--- Task brief ---
Write out the records once more, exactly as given.

(Plain-text document sources)
■ ■ ■ ■ ■ ■ ■
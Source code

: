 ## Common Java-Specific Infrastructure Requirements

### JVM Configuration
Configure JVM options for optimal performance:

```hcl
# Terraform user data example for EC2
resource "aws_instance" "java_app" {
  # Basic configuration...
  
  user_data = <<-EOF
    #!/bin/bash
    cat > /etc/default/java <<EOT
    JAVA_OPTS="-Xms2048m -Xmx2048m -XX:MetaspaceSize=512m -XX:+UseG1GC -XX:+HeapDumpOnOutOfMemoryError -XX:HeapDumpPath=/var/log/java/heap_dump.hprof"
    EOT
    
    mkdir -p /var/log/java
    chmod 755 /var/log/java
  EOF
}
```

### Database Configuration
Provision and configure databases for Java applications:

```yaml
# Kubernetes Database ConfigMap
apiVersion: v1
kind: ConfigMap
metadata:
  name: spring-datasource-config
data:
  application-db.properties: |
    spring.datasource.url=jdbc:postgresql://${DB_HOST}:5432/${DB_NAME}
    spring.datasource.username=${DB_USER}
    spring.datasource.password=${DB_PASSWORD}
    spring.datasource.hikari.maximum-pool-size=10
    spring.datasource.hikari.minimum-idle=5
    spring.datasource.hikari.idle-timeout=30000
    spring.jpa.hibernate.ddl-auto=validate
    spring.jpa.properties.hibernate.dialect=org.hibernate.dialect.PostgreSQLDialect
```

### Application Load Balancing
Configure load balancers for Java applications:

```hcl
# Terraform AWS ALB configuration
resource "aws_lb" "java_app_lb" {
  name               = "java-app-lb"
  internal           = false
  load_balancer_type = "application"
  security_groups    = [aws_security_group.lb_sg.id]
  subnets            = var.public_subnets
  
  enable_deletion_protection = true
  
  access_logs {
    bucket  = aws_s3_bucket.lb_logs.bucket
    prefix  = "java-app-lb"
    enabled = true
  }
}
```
■ ■ ■ ■ ■ ■ ■
--- Your response ---
Source code

: ## Common Java-Specific Infrastructure Requirements

### JVM Configuration
Configure JVM options for optimal performance:

```hcl
# Terraform user data example for EC2
resource "aws_instance" "java_app" {
  # Basic configuration...
  
  user_data = <<-EOF
    #!/bin/bash
    cat > /etc/default/java <<EOT
    JAVA_OPTS="-Xms2048m -Xmx2048m -XX:MetaspaceSize=512m -XX:+UseG1GC -XX:+HeapDumpOnOutOfMemoryError -XX:HeapDumpPath=/var/log/java/heap_dump.hprof"
    EOT
    
    mkdir -p /var/log/java
    chmod 755 /var/log/java
  EOF
}
```

### Database Configuration
Provision and configure databases for Java applications:

```yaml
# Kubernetes Database ConfigMap
apiVersion: v1
kind: ConfigMap
metadata:
  name: spring-datasource-config
data:
  application-db.properties: |
    spring.datasource.url=jdbc:postgresql://${DB_HOST}:5432/${DB_NAME}
    spring.datasource.username=${DB_USER}
    spring.datasource.password=${DB_PASSWORD}
    spring.datasource.hikari.maximum-pool-size=10
    spring.datasource.hikari.minimum-idle=5
    spring.datasource.hikari.idle-timeout=30000
    spring.jpa.hibernate.ddl-auto=validate
    spring.jpa.properties.hibernate.dialect=org.hibernate.dialect.PostgreSQLDialect
```

### Application Load Balancing
Configure load balancers for Java applications:

```hcl
# Terraform AWS ALB configuration
resource "aws_lb" "java_app_lb" {
  name               = "java-app-lb"
  internal           = false
  load_balancer_type = "application"
  security_groups    = [aws_security_group.lb_sg.id]
  subnets            = var.public_subnets
  
  enable_deletion_protection = true
  
  access_logs {
    bucket  = aws_s3_bucket.lb_logs.bucket
    prefix  = "java-app-lb"
    enabled = true
  }
}
```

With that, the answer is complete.